I left a note for Steve which read: ‘I’m very sorry but I’ve already lived with someone who drank himself to death and it’s an experience I can’t go through again. I love you and I want you to get well more than anything else in the world, but I can no longer help you. Only you yourself can do that now. DINAH.’
He arrived at Mallingham at dawn the next day. After leaving the train at North Walsham he had walked the eight miles east to Mallingham. He was worn out, dishevelled but sober.
‘Dinah.’
I awoke with a start and in the dawn light saw his face. Leaping out of bed I ran to him.
‘Steve – darling—’
‘I’ll give it up,’ he said. ‘I’d give up anything for you.’ He kept asking me if I loved him and I kept telling him that it was because I loved him that I had left.
‘I had to take some positive action – it was terribly important – I had to make you realize—’
‘I was afraid you didn’t love me,’ he said. ‘I was afraid that if I was a failure you wouldn’t love me any more.’ And he said the words Paul had always denied me, told me he could never look at another woman and wouldn’t want to live in a world where I didn’t exist.
I kissed him, slid my arms around his neck and stroked his untidy hair. Then I said: ‘There’s a place in Hampstead. It’s very exclusive and very, very private. Harriet told me about it. Several of her clients from the salon have been there to have a nervous breakdown or stop drinking or both. There’s a resident doctor. It isn’t run by quacks.’
‘But if everyone in the City knows I’m at some place for crazy people—’

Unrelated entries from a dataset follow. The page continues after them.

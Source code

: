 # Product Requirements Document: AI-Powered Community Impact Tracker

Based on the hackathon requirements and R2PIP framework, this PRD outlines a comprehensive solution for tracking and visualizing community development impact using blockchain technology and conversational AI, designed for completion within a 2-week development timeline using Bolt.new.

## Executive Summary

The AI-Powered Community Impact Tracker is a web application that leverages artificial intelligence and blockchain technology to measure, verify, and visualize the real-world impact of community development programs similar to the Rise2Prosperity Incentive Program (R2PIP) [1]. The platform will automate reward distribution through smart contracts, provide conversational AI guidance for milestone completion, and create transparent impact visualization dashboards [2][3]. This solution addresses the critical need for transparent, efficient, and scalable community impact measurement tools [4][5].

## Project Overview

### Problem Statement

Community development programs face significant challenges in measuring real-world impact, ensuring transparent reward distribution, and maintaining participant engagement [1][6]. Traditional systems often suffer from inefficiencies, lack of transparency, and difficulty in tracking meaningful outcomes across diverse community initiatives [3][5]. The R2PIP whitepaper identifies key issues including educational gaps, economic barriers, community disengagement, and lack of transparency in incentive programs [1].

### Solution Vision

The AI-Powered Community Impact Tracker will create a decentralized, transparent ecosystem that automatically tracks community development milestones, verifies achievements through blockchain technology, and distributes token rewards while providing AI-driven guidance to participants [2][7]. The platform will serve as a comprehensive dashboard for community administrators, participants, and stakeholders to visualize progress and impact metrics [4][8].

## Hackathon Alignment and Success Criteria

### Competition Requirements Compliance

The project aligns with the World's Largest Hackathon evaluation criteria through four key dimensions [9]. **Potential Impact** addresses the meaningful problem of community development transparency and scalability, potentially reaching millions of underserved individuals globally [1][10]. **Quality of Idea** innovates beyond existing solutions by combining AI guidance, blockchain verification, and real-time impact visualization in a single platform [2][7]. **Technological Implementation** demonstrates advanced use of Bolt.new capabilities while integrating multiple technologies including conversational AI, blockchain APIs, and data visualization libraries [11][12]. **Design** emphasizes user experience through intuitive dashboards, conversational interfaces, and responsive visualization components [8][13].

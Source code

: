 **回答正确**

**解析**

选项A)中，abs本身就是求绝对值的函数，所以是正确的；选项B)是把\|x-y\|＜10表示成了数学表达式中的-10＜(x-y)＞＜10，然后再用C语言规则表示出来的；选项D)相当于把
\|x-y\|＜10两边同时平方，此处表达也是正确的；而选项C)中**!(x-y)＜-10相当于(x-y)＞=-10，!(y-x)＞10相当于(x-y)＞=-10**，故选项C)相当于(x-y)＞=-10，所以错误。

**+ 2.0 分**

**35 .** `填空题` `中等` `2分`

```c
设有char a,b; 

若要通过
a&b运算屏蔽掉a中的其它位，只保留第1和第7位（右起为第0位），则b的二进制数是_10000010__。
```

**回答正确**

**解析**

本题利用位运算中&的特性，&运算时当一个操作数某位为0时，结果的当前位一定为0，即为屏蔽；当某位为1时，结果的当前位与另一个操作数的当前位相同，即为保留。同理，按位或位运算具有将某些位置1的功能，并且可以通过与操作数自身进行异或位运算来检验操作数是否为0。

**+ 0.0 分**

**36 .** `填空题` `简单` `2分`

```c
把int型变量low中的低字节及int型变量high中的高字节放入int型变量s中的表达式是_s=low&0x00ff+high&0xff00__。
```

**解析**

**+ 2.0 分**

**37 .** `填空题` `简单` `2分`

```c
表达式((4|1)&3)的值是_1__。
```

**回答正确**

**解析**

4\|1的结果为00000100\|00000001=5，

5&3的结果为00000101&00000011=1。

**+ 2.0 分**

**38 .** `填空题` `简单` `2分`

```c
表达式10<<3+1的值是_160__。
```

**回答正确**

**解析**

‘It won’t be difficult to keep it quiet. We’ll simply say you’ve gone back to America to attend to some private family matters. Luke and Matt have just returned to the States – you can say you went out to California to help them settle down.’ I did not argue with him about his future in the City. I was bending all my will towards getting him to the nursing-home.
After a long silence he said: ‘How do I get into this place?’
‘I’ll ring them up and find out.’
‘God,’ he said, ‘I’ve got to have a drink. I’m sorry but I can’t think clearly any more unless I have something. Forgive me – I can’t help it – I love you but …’ He opened a drawer of the tallboy, rummaged among his pullovers and produced a bottle of vodka.
‘Steve,’ I said, ‘we won’t bother about phoning Hampstead. Let’s just drive there straight away.’
‘Whatever you say,’ he said. ‘Whatever you want.’
I drove him all the way to Hampstead. It took four hours and he was
unconscious when we arrived. The doctor was very understanding and even lent me his handkerchief when I broke down. I cried for some time but afterwards I felt calmer and more optimistic. The critical first step towards recovery had been taken and I could at least allow myself to believe he might recover.
Two weeks later in early February when Hitler was already eyeing Poland and Chamberlain was finally realizing that no further compromise was possible, I had a telephone call from Cornelius’ right-hand man, Sam Keller.
[1]
I was in London when he telephoned. I had to be there during the week with Elfrida who attended a day school in Hammersmith, and although Steve was allowed no visitors I wanted to be near the nursing-home in case the worst happened and he walked out. After a light supper I had just escaped into the romantic fantasy of Tennyson’s poetry when the telephone rang. The head parlourmaid answered it. When she entered the room I told her to say I was not at home but curiosity overcame me and I asked who the caller was.